Opinion
Cr. No. C-99-192 (01).
February 2, 2006
ORDER DENYING MOTION FOR SPEEDY REVOCATION HEARING
On January 25, 2006, Defendant Charles Lee Trantham ("Trantham") filed with the Court a document styled as a "Motion for Speedy Revocation Hearing." (D.E. 32). In it, Trantham cites to Texas state cases to argue that he is entitled to a speedy "probation revocation hearing." (D.E. 32 at 1). He requests that he be taken into custody by the United States Marshals within twenty days so that he can have the revocation proceedings against him resolved. In the alternative, he asks this Court to dismiss the "motion for revocation." (Id.).
On September 27, 1999, Trantham was sentenced by this Court to a term of imprisonment of 71 months in the custody of the Bureau of Prisons. (D.E. 23). Judgment of conviction and sentence was entered against him on September 28, 1999. (D.E. 26). On November 15, 2005, the U.S. Probation Office filed a petition for a warrant or summons for Trantham. (D.E. 31). The petition seeks a revocation of Trantham's supervised release in this case because of his conviction in the Texas State District Court of Fort Bend County for possession of a controlled substance, and possession of a controlled substance with intent to deliver. (Id.). Trantham is currently serving a five-year term of imprisonment with the Texas Department of Corrections as a result of those convictions. In response to the petition, the Court issued a warrant for Trantham on November 16, 2005. Thus, a detainer is lodged against him and his warrant should be executed upon completion of his Texas sentence.
Until execution of the warrant, Trantham has no right to a revocation hearing. United States v. Tippens, 39 F.3d 88, 90 (5th Cir. 1994) (discussing Moody v. Daggett, 429 U.S. 78, 97 S. Ct. 274 (1976), which held that even when a parolee's warrant "has remained outstanding for more than ten years, no right to a revocation hearing accrues until the warrant has been executed and the parolee taken into custody").

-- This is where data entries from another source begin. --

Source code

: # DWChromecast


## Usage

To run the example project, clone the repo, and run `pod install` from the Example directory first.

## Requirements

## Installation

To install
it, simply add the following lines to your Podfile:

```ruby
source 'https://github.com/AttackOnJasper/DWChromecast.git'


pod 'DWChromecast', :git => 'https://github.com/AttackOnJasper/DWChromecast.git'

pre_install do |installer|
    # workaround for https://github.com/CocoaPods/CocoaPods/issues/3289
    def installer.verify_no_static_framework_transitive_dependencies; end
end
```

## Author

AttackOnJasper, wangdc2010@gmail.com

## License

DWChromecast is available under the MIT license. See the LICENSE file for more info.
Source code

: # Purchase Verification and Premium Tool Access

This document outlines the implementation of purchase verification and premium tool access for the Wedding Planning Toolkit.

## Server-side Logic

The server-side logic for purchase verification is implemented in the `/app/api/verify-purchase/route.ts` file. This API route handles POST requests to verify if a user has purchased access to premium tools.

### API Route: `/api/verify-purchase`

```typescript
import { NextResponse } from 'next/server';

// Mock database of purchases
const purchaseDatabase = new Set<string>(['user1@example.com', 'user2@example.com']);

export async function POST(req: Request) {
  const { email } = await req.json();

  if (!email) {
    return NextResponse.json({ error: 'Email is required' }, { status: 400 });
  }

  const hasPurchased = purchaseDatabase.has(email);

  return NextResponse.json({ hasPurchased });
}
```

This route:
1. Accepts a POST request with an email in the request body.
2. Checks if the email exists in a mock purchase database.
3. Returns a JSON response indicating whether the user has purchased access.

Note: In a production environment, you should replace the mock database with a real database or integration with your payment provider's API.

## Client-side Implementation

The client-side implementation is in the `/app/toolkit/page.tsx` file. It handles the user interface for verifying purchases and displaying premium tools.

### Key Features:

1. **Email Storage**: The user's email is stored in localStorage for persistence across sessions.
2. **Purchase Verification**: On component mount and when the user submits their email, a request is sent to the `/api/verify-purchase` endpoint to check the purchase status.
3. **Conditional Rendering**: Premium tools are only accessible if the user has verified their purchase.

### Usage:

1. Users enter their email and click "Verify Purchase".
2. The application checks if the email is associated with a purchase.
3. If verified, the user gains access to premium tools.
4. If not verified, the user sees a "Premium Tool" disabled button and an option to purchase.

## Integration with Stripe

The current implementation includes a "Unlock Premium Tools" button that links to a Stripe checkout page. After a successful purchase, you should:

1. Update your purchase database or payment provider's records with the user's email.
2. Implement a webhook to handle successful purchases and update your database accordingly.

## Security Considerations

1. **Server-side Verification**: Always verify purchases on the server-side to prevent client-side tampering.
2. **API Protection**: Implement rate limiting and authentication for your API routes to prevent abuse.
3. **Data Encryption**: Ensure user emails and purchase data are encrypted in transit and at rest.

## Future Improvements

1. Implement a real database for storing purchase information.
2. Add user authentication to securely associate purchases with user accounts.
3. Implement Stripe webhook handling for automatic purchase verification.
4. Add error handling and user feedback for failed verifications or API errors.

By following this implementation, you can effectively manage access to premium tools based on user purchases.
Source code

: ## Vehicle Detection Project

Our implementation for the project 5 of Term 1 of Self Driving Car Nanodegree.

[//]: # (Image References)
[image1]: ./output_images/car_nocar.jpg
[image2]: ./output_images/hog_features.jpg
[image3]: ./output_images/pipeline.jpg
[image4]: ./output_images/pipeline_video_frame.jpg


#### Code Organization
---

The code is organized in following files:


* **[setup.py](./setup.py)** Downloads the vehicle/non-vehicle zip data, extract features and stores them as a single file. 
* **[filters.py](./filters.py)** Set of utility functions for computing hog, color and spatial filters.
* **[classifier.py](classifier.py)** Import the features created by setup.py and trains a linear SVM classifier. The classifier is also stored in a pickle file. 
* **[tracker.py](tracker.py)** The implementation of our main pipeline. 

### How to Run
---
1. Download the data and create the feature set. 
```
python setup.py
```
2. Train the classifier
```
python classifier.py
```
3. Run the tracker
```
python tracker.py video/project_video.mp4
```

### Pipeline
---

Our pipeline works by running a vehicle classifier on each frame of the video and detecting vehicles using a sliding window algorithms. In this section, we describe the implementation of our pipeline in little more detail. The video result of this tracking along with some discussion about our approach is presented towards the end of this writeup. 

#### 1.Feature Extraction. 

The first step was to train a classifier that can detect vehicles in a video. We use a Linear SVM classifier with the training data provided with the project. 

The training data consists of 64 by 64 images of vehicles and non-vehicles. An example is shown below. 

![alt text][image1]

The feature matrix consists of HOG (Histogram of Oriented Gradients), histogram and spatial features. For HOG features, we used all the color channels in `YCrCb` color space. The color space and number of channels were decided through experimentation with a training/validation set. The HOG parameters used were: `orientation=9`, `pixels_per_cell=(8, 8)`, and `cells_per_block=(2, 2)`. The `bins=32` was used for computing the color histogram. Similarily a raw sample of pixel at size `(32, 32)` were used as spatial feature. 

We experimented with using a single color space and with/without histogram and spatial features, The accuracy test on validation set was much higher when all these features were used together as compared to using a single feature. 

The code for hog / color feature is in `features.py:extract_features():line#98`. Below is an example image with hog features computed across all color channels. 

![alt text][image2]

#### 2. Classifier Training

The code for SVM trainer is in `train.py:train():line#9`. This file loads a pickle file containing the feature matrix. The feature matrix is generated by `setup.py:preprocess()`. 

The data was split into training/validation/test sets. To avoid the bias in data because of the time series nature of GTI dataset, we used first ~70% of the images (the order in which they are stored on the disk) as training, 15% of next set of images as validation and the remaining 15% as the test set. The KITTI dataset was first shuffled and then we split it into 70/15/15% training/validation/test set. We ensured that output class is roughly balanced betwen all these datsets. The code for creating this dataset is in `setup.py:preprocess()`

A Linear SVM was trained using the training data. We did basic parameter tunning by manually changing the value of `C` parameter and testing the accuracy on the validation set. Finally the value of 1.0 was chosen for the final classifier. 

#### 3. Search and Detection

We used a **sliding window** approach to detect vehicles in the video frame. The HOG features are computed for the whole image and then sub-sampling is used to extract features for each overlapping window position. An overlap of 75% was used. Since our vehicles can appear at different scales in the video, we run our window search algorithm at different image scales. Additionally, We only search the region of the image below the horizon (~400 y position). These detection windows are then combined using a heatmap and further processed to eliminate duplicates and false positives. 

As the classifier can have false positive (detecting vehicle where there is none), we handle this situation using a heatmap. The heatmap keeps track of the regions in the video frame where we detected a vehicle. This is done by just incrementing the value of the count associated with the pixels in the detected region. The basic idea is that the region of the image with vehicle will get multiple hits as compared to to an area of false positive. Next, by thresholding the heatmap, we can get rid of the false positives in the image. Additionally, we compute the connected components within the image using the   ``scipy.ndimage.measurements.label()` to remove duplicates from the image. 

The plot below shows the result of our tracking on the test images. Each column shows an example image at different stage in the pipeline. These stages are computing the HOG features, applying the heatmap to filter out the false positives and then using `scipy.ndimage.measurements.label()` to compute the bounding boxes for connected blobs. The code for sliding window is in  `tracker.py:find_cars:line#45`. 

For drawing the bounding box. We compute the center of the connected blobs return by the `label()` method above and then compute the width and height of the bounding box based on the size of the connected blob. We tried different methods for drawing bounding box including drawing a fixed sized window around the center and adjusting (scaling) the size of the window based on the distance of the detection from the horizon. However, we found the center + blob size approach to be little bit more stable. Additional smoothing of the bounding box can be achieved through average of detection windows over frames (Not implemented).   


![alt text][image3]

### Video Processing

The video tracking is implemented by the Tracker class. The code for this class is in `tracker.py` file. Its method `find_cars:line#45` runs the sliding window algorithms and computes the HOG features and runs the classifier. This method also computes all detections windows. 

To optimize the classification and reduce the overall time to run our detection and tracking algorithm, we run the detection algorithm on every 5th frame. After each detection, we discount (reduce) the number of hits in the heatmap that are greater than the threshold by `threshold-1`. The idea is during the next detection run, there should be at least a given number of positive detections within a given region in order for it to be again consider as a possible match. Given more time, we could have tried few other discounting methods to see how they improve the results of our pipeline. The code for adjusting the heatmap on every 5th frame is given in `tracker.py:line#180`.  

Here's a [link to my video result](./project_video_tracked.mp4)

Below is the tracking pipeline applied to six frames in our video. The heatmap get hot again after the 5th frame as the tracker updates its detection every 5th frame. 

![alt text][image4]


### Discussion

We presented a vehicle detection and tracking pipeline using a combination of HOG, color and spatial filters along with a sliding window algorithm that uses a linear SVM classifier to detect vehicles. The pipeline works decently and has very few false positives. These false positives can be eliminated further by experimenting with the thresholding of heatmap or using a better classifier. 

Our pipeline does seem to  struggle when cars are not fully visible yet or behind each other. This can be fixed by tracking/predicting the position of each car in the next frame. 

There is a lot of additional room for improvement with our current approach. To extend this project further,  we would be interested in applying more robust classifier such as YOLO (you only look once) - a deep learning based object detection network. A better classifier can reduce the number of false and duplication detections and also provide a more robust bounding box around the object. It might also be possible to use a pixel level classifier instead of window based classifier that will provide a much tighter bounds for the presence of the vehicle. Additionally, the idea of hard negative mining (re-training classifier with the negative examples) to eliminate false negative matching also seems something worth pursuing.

Moreover, it appears that the likely reason Trantham is seeking this relief is so that his federal and state sentences could be served concurrently. This does not entitle him to the relief he seeks. Indeed, this precise argument was rejected by theTippens court. See Tippens, 88 F.3d at 90 (citing United States v. Fisher, 895 F.2d 208, 211 (5th Cir.), cert. denied, 495 U.S. 940, 110 S. Ct. 2192 (1990) and Moody, supra).
For the foregoing reasons, Trantham's motion for speedy revocation hearing (D.E. 32) is DENIED.